Unlocking Migration's Secrets
Hope—whose migration from the Northwest Territories to Cape Cod last fall was followed in exquisite detail—was tagged with her satellite transmitter in May 2009, when scientists from the Center for Conservation Biology at the College of William and Mary captured her on the tidal mudflats along Hope Creek, on Virginia’s Eastern Shore.
For the next two and a half years, they and their partners followed Hope as she migrated back and forth on an annual round-trip of more than 12,000 miles—the equivalent of five trips between New York and Los Angeles. She was one of 19 whimbrels fitted with such sophisticated transmitters; these birds’ carefully traced journeys exemplify a newly holistic approach to understanding bird migration.
Yet nothing prepared the scientists for the story that unfolded in 2011, when the whimbrels found themselves not only battling exhaustion, hurricanes, and tropical storms but a final and (for some) fatal barrage that underscores how increasingly perilous such passages can be—and how understanding the full extent of a migratory bird’s travels is essential for protecting it.
It was a gnawing worry about whimbrel populations, and a lack of information on how they spent most of their lives, that first moved Center for Conservation Biology director Bryan Watts to put satellite transmitters on the elegant shorebirds. “We were doing weekly aerial surveys in the spring on the Eastern Shore [of Virginia], and by the early 2000s we started to see significant declines in whimbrels,” Watts says. “We didn’t feel it was a local issue, because the birds are feeding on fiddler crabs and marine worms, which are super-abundant. We didn’t know if the problem was on the breeding grounds or the wintering grounds, but where were they breeding? Where were they wintering?
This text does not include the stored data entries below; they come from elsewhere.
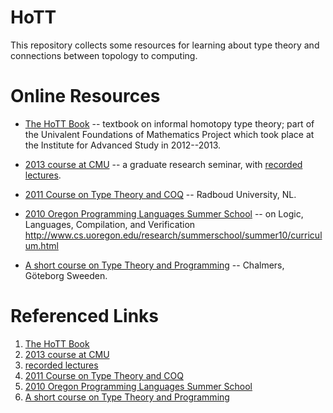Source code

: HoTT
====
This repository collects some resources for learning about type theory and connections between topology to computing.

Online Resources
================
+ [The HoTT Book][] -- textbook on informal homotopy type theory; part of the Univalent Foundations of Mathematics Project which took place at the Institute for Advanced Study in 2012--2013.

+ [2013 course at CMU][] -- a graduate research seminar, with [recorded lectures][].

+ [2011 Course on Type Theory and COQ][] -- Radboud University, NL.

+ [2010 Oregon Programming Languages Summer School][] -- on Logic, Languages, Compilation, and Verification
http://www.cs.uoregon.edu/research/summerschool/summer10/curriculum.html

+ [A short course on Type Theory and Programming][] -- Chalmers, Göteborg Sweeden.

Referenced Links
================
1. [The HoTT Book][]  
2. [2013 course at CMU][]  
3. [recorded lectures][]  
4. [2011 Course on Type Theory and COQ][]  
5. [2010 Oregon Programming Languages Summer School][]  
6. [A short course on Type Theory and Programming][]  

[The HoTT Book]: https://github.com/HoTT/book
[2013 course at CMU]: http://www.cs.cmu.edu/~rwh/courses/hott/
[recorded lectures]: http://scs.hosted.panopto.com/Panopto/Pages/Sessions/List.aspx#folderID="07756bb0-b872-4a4a-95b1-b77ad206dab3"
[2011 Course on Type Theory and COQ]: http://www.cs.ru.nl/~freek/courses/tt-2011/
[2010 Oregon Programming Languages Summer School]: http://www.cs.uoregon.edu/research/summerschool/summer10/curriculum.html
[A short course on Type Theory and Programming]: http://www.cse.chalmers.se/~bengt/course/typetheory-oneweek.html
We realized we needed to get more of a full, annual-cycle picture.”
The first whimbrel Watts’s team had tagged, a bird nicknamed Winnie that they captured in May 2008, stunned researchers by flying more than 3,200 miles in just six days to the Mackenzie River delta in the Northwest Territories and then, after a brief rest, continuing on to the North Slope of Alaska to breed.
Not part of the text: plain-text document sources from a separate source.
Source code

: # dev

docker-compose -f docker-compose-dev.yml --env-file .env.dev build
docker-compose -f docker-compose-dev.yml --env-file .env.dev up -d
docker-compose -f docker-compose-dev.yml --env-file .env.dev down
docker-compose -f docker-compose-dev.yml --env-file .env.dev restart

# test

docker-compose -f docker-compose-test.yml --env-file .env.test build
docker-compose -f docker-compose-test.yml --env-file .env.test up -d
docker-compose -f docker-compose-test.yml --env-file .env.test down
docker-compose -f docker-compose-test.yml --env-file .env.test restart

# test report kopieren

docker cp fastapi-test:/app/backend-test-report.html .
“That was just a complete shock,” Watts recalls. Scientists had assumed the eastern and western populations of whimbrels were discrete, with their own migration routes and wintering areas. “That took the roof off of what we thought we knew, and told us for the first time that there was all this crossover and mixing going on.”
As Watts’s team and their partners deployed more transmitters, there were more surprises. “We assumed these birds were coming back through the Delmarva every year, but the peninsula’s a hundred kilometers long. We had no idea that the same bird would come back to the same creek, to exactly the same mudflat, year after year,” Watts says. As the whimbrels roved the world—from the high Arctic, where they nest, to the mangrove swamps and mudflats of the Caribbean and northeastern South America, where they spend the winter—they were showing an astounding level of what biologists call site fidelity.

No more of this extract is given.